Task statement: Copy each line of the entries that includes the word "which".

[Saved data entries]
•••

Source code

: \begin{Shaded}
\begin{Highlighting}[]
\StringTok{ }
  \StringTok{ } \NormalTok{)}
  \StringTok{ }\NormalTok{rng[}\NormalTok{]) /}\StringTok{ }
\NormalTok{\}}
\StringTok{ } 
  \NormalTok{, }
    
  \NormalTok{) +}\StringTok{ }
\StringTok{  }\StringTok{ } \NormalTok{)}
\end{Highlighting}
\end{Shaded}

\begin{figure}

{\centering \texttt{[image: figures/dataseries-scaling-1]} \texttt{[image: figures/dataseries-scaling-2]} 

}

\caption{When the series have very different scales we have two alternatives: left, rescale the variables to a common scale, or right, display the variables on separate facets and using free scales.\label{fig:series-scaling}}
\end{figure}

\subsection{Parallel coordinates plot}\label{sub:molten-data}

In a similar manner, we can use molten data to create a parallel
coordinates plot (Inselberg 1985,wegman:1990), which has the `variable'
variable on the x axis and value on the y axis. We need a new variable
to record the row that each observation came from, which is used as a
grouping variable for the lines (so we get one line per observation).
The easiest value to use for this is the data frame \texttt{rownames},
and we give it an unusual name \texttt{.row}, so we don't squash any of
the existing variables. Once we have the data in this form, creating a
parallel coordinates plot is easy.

•••

Written answer:
coordinates plot (Inselberg 1985,wegman:1990), which has the `variable'
to record the row that each observation came from, which is used as a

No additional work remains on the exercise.